No assholes allowed. No drama allowed. No bad vibes allowed.
Another problem with working remotely is that there is the risk of having someone working at home from dawn till dusk and think about nothing else then work.
The trick is to assemble a team of people which are naturally interested in more than just their work. Magic and creativity thrive in diverse cultures.
Instead of smart quizzes, ask them to show you their design or their code: the main way you will communicate is through the work itself.
It's the work that matters. Look at the work and forget the abstractions.
Remote working shouldn't be a way to pay people less: instead, pay them the same salary and you will have the most loyal employees.
The companies which offer remote work are at an unfair advantage in attracting and retaining the best people in the world.
It's a lot harder to fake your way as a remote worker. At the same time, this gives back the edge to quiet-but-productive work. Great remote workers have two qualities:
- They are smart
- They get things done
When the work product is there in the open, it's much easier to see who's actually smart, as opposed to who simply sounds smart.
When you work with someone in a office it's much harder to see this: in general, if he is in the office from 9 to 5 and is nice, then we assume it must be a good worker. Moreover, it's very hard to tell on a colleague unless something serious happens...
Remote work speeds up the process of getting the wrong people off the bus and the right people on board.
Being a good writer is an essential part of being a good remote worker.
You should read, read and read some more. Study how good writers make their case. Focus on clarity first, style second. Read On Writing Well
When evaluating candidates, we should judge their work, not their résumé. The best way you can do is to hire the person to do a little work before we hire them. Start with a small project, about a week, and pay them a fair amount.
Hire remotely? No, thanks.
From meeting them in person, we get to know a lot more information about the candidate:
- Are they polite?
- Do they show up on time?
- Are they decent human beings?
- Do they treat people well?
- What does the rest of the team think?
You can tell a lot from a quick face-to-face.
If there is an ideal test drive for a remote position, it's being a contractor for a while.
Start as early as possible. Cultures grow slowly over time and it will be much easier if you culture grows up with remote workers.
If you have a well established company, just tell your best employees that they can work from home a couple of days a week if they'd like.
If you treat remote work as a little experiment, you will be able to iterate, adjust and find out what works best for you.
Start early if you, but if you can't, start small.
It's easy to be a manager if you just have to manage the chairs: just check that the employees get in the office by nine in the morning and give them an extra if they stay past six.
If I can't see my employees, how I can make sure they're actually working? asks the manager. Well, the job of a manager is to lead and verify the work done, not the chairs.

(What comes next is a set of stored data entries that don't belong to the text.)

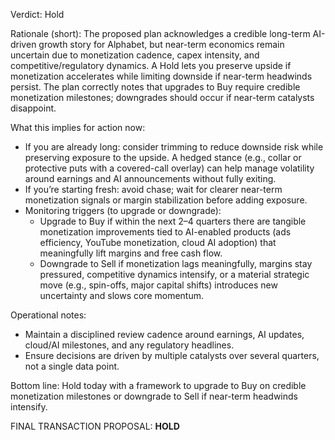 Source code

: Verdict: Hold

Rationale (short): The proposed plan acknowledges a credible long-term AI-driven growth story for Alphabet, but near-term economics remain uncertain due to monetization cadence, capex intensity, and competitive/regulatory dynamics. A Hold lets you preserve upside if monetization accelerates while limiting downside if near-term headwinds persist. The plan correctly notes that upgrades to Buy require credible monetization milestones; downgrades should occur if near-term catalysts disappoint.

What this implies for action now:
- If you are already long: consider trimming to reduce downside risk while preserving exposure to the upside. A hedged stance (e.g., collar or protective puts with a covered-call overlay) can help manage volatility around earnings and AI announcements without fully exiting.
- If you’re starting fresh: avoid chase; wait for clearer near-term monetization signals or margin stabilization before adding exposure.
- Monitoring triggers (to upgrade or downgrade):
  - Upgrade to Buy if within the next 2–4 quarters there are tangible monetization improvements tied to AI-enabled products (ads efficiency, YouTube monetization, cloud AI adoption) that meaningfully lift margins and free cash flow.
  - Downgrade to Sell if monetization lags meaningfully, margins stay pressured, competitive dynamics intensify, or a material strategic move (e.g., spin-offs, major capital shifts) introduces new uncertainty and slows core momentum.

Operational notes:
- Maintain a disciplined review cadence around earnings, AI updates, cloud/AI milestones, and any regulatory headlines.
- Ensure decisions are driven by multiple catalysts over several quarters, not a single data point.

Bottom line: Hold today with a framework to upgrade to Buy on credible monetization milestones or downgrade to Sell if near-term headwinds intensify.

FINAL TRANSACTION PROPOSAL: **HOLD** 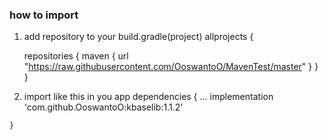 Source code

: 
### how to import 
   1. add  repository to your build.gradle(project)
    allprojects {
  
        repositories {
            maven { url "https://raw.githubusercontent.com/OoswantoO/MavenTest/master" }
        }
    }
   2. import like this in you app
    dependencies {
        ...
        implementation 'com.github.OoswantoO:kbaselib:1.1.2'
   
    } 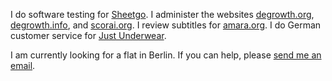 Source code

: I do software testing for [Sheetgo](http://sheetgo.com/). I administer the websites [degrowth.org](http://degrowth.org), [degrowth.info](http://degrowth.info), and [scorai.org](http://scorai.org). I review subtitles for [amara.org](http://amara.org). I do German customer service for [Just Underwear](http://justunderwear.de).

I am currently looking for a flat in Berlin. If you can help, please [send me an email](https://orzanna.de/email.png).

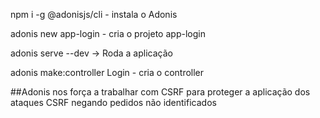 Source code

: npm i -g @adonisjs/cli - instala o Adonis

adonis new app-login - cria o projeto app-login

adonis serve --dev -> Roda a aplicação

adonis make:controller Login - cria o controller

##Adonis nos força a trabalhar com CSRF para proteger a aplicação dos ataques CSRF negando pedidos não identificados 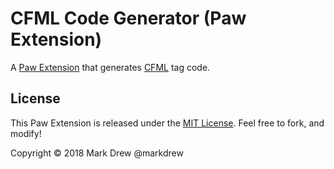 # CFML Code Generator (Paw Extension)

A [Paw Extension](http://luckymarmot.com/paw/extensions/) that generates [CFML](http://en.wikipedia.org/wiki/CFML) tag code.


## License

This Paw Extension is released under the [MIT License](LICENSE). Feel free to fork, and modify!

Copyright © 2018 Mark Drew @markdrew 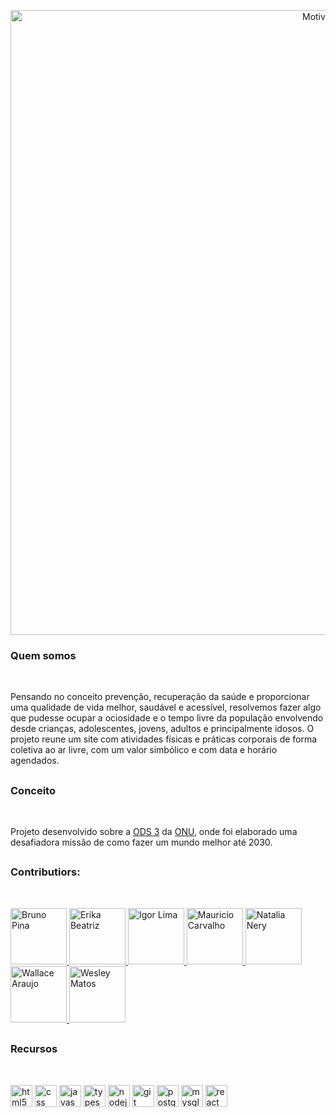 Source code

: <p align="center">
 <img src="https://i.ibb.co/mzrRSCM/Prancheta-1.png" width="1000" alt="Motive Logo"/>
</p>

<h3> Quem somos </h3>
<img src="https://i.ibb.co/r4r7xTy/line.png" height="10" align="left"> <br>

Pensando no conceito prevenção, recuperação da saúde e proporcionar uma qualidade de vida melhor, saudável e acessível, resolvemos fazer algo que pudesse
ocupar a ociosidade e o tempo livre da população envolvendo desde crianças, adolescentes, jovens, adultos e principalmente idosos. O projeto reune um
site com atividades físicas e práticas corporais de forma coletiva ao ar livre, com um valor simbólico e com data e horário agendados. 

## <h3> Conceito </h3>
<img src="https://i.ibb.co/r4r7xTy/line.png" height="10" align="left"> <br>

Projeto desenvolvido sobre a <a href=https://brasil.un.org/pt-br/sdgs/3>ODS 3</a> da <a href=https://brasil.un.org/pt-br3>ONU</a>, onde foi elaborado uma desafiadora missão de como fazer um mundo melhor até 2030. 

## <h3> Contributiors: </h3>
<img src="https://i.ibb.co/r4r7xTy/line.png" height="10" align="left"> <br>

<div align="left">
 <a href="https://www.linkedin.com/in/brunopinatrotta/"> <img src="https://avatars.githubusercontent.com/u/112709471?v=4" height="90" title="Bruno Pina"> </a>
 <a href="https://www.linkedin.com/in/erikabeatrizf/"><img src="https://avatars.githubusercontent.com/u/112709766?v=4" height="90" title="Erika Beatriz"> </a> 
 <a href="https://www.linkedin.com/in/igor-de-lima-da-silva-a40770244/"><img src="https://i.ibb.co/XVQRGLQ/igor.jpg" height="90" title="Igor Lima"> </a>
 <a href="https://www.linkedin.com/in/mauriciocarvalhojb/"><img src="https://avatars.githubusercontent.com/u/111585417?v=4" height="90" title="Mauricio Carvalho"> </a>
 <a href="https://www.linkedin.com/in/nat%C3%A1lia-dos-santos-nery-897a72248/"><img src="https://avatars.githubusercontent.com/u/112709527?v=4" height="90" title="Natalia Nery"> </a>
 <a href="https://www.linkedin.com/in/wallacearaujo27/"><img src="https://i.ibb.co/nDmVyp5/wall.jpg" height="90" title="Wallace Araujo"> </a>
 <a href="https://www.linkedin.com/in/weslley-matos-b267651b1/"> <img src="https://avatars.githubusercontent.com/u/63007830?v=4" height="90" title="Wesley Matos"> </a>
</div>


## <h3> Recursos </h3>
<img src="https://i.ibb.co/r4r7xTy/line.png" height="10" align="left"> <br>
 <div class="row"> 
  <img src="https://cdn-icons-png.flaticon.com/512/732/732212.png" alt="html5" width="35" height="35"/>
  <img src="https://cdn4.iconfinder.com/data/icons/social-media-logos-6/512/121-css3-512.png" alt="css" width="35" height="35"/>
  <img src="https://cdn.svgporn.com/logos/javascript.svg" alt="javascript" width="35" height="35"/>
  <img src="https://cdn.svgporn.com/logos/typescript-icon.svg" height="35" alt="typescript">
  <img src="https://cdn.svgporn.com/logos/nodejs-icon.svg" height="35" alt="nodejs">
  <img src="https://cdn.svgporn.com/logos/git-icon.svg" height="35" alt="git">
  <img src="https://cdn.svgporn.com/logos/postgresql.svg" alt="postgresql" width="35" height="35"/>
  <img src="https://cdn.svgporn.com/logos/mysql.svg" alt="mysql" width="35" height="35"/> 
  <img src="https://cdn.svgporn.com/logos/react.svg" alt="react" width="35" height="35"/> 
</div>
  
  

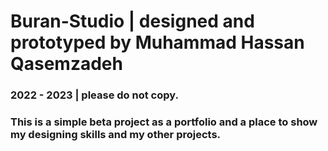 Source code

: # Buran-Studio     |      designed and prototyped by Muhammad Hassan Qasemzadeh
### 2022 - 2023 | please do not copy. 
### This is a simple beta project as a portfolio and a place to show my designing skills and my other projects.
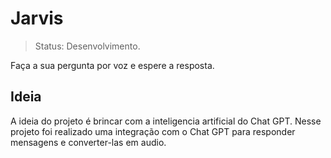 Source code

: # Jarvis

> Status: Desenvolvimento.

Faça a sua pergunta por voz e espere a resposta.

## Ideia

A ideia do projeto é brincar com a inteligencia artificial do Chat GPT. Nesse projeto foi realizado uma integração com o Chat GPT para responder mensagens e converter-las em audio.
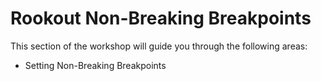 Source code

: # Rookout Non-Breaking Breakpoints

This section of the workshop will guide you through the following areas:

* Setting Non-Breaking Breakpoints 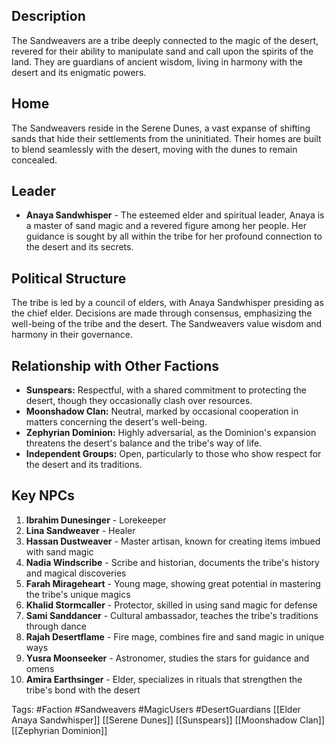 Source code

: ## Description
The Sandweavers are a tribe deeply connected to the magic of the desert, revered for their ability to manipulate sand and call upon the spirits of the land. They are guardians of ancient wisdom, living in harmony with the desert and its enigmatic powers.

## Home
The Sandweavers reside in the Serene Dunes, a vast expanse of shifting sands that hide their settlements from the uninitiated. Their homes are built to blend seamlessly with the desert, moving with the dunes to remain concealed.

## Leader
- **Anaya Sandwhisper** - The esteemed elder and spiritual leader, Anaya is a master of sand magic and a revered figure among her people. Her guidance is sought by all within the tribe for her profound connection to the desert and its secrets.

## Political Structure
The tribe is led by a council of elders, with Anaya Sandwhisper presiding as the chief elder. Decisions are made through consensus, emphasizing the well-being of the tribe and the desert. The Sandweavers value wisdom and harmony in their governance.

## Relationship with Other Factions
- **Sunspears:** Respectful, with a shared commitment to protecting the desert, though they occasionally clash over resources.
- **Moonshadow Clan:** Neutral, marked by occasional cooperation in matters concerning the desert's well-being.
- **Zephyrian Dominion:** Highly adversarial, as the Dominion's expansion threatens the desert's balance and the tribe's way of life.
- **Independent Groups:** Open, particularly to those who show respect for the desert and its traditions.

## Key NPCs
1. **Ibrahim Dunesinger** - Lorekeeper
2. **Lina Sandweaver** - Healer
3. **Hassan Dustweaver** - Master artisan, known for creating items imbued with sand magic
4. **Nadia Windscribe** - Scribe and historian, documents the tribe's history and magical discoveries
5. **Farah Mirageheart** - Young mage, showing great potential in mastering the tribe's unique magics
6. **Khalid Stormcaller** - Protector, skilled in using sand magic for defense
7. **Sami Sanddancer** - Cultural ambassador, teaches the tribe's traditions through dance
8. **Rajah Desertflame** - Fire mage, combines fire and sand magic in unique ways
9. **Yusra Moonseeker** - Astronomer, studies the stars for guidance and omens
10. **Amira Earthsinger** - Elder, specializes in rituals that strengthen the tribe's bond with the desert

Tags: #Faction #Sandweavers #MagicUsers #DesertGuardians [[Elder Anaya Sandwhisper]] [[Serene Dunes]] [[Sunspears]] [[Moonshadow Clan]] [[Zephyrian Dominion]]
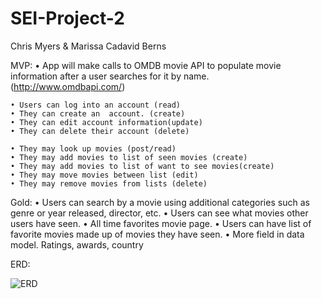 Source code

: # SEI-Project-2

Chris Myers & Marissa Cadavid Berns

MVP:
	• App will make calls to OMDB movie API to populate movie information after a user searches for it by name. (http://www.omdbapi.com/)

	• Users can log into an account (read)
	• They can create an  account. (create)
	• They can edit account information(update)
	• They can delete their account (delete)

	• They may look up movies (post/read)
	• They may add movies to list of seen movies (create)
	• They may add movies to list of want to see movies(create)
	• They may move movies between list (edit)
	• They may remove movies from lists (delete)


Gold:
	• Users can search by a movie using additional categories such as genre or year released, director, etc.
	• Users can see what movies other users have seen.
	• All time favorites movie page.
	• Users can have list of favorite movies made up of movies they have seen.
	• More field in data model. Ratings, awards, country



ERD:

![ERD](https://i.imgur.com/AyiwWaR.png)
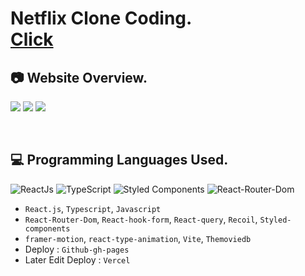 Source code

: # Netflix Clone Coding. <br> [Click](https://netflix-clone-tau-woad.vercel.app/)

## 📷 Website Overview.
![](https://velog.velcdn.com/images/wghong22/post/7788fbf3-4853-4b15-bdc0-be885dc1aa02/image.png)
![](https://velog.velcdn.com/images/wghong22/post/8de910ac-48b6-41c4-9efa-c48abf8da795/image.png)
![](https://velog.velcdn.com/images/wghong22/post/fbd7e997-4883-4f74-950f-d35e98ee7019/image.png)

<br>

## 💻 Programming Languages Used.
![ReactJs](https://img.shields.io/badge/React-20232A?style=for-the-badge&logo=react&logoColor=61DAFB)
![TypeScript](https://img.shields.io/badge/typescript-%23007ACC.svg?style=for-the-badge&logo=typescript&logoColor=white)
![Styled Components](https://img.shields.io/badge/styled--components-DB7093?style=for-the-badge&logo=styled-components&logoColor=white)
![React-Router-Dom](https://badgen.net/badge/React-Router-Dom/blue?icon=atom)

- `React.js`, `Typescript`, `Javascript`
- `React-Router-Dom`, `React-hook-form`, `React-query`, `Recoil`, `Styled-components`
- `framer-motion`, `react-type-animation`, `Vite`, `Themoviedb`
- Deploy : `Github-gh-pages`
- Later Edit Deploy : `Vercel`
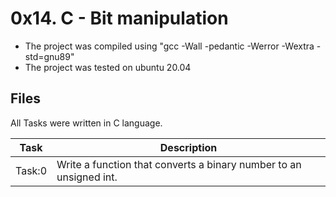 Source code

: #  0x14. C - Bit manipulation
* The project was compiled using "gcc -Wall -pedantic -Werror -Wextra -std=gnu89"
* The project was tested on ubuntu 20.04

## Files
All Tasks were written in C language.

| Task | Description |
| ---- | ----------- |
| Task:0 | Write a function that converts a binary number to an unsigned int. |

This unfortunately requires that the manager understands what his team is doing, and in the finer details: you can't effectively manage a team if you don't know the intricacies of what they're working on.
Just because you don't have to be in the office all the time, there is no reason not to get together once in a while :)
In fact, it's a great way to meet people you have been working with in "real life".
If Linux, MySQL, PHP and Ruby on Rails managed to do it, why shouldn't you?
- Do things because you love them
- All out in the open
- Meeting occasionally
So when if you're in doubt about trying remote working, just think: Well, at least I'm not trying to coordinate the work of 3'000 people across the globe on a single project
If you treat remote workers like they're second level citizens, you're all going to have a bad time.
The best trick is to have some of your top employees work remotely: people with the power to change things need to feel the same problems as thos who can only deal with them.
It's much hard to keep a life-work balance when your home is your office.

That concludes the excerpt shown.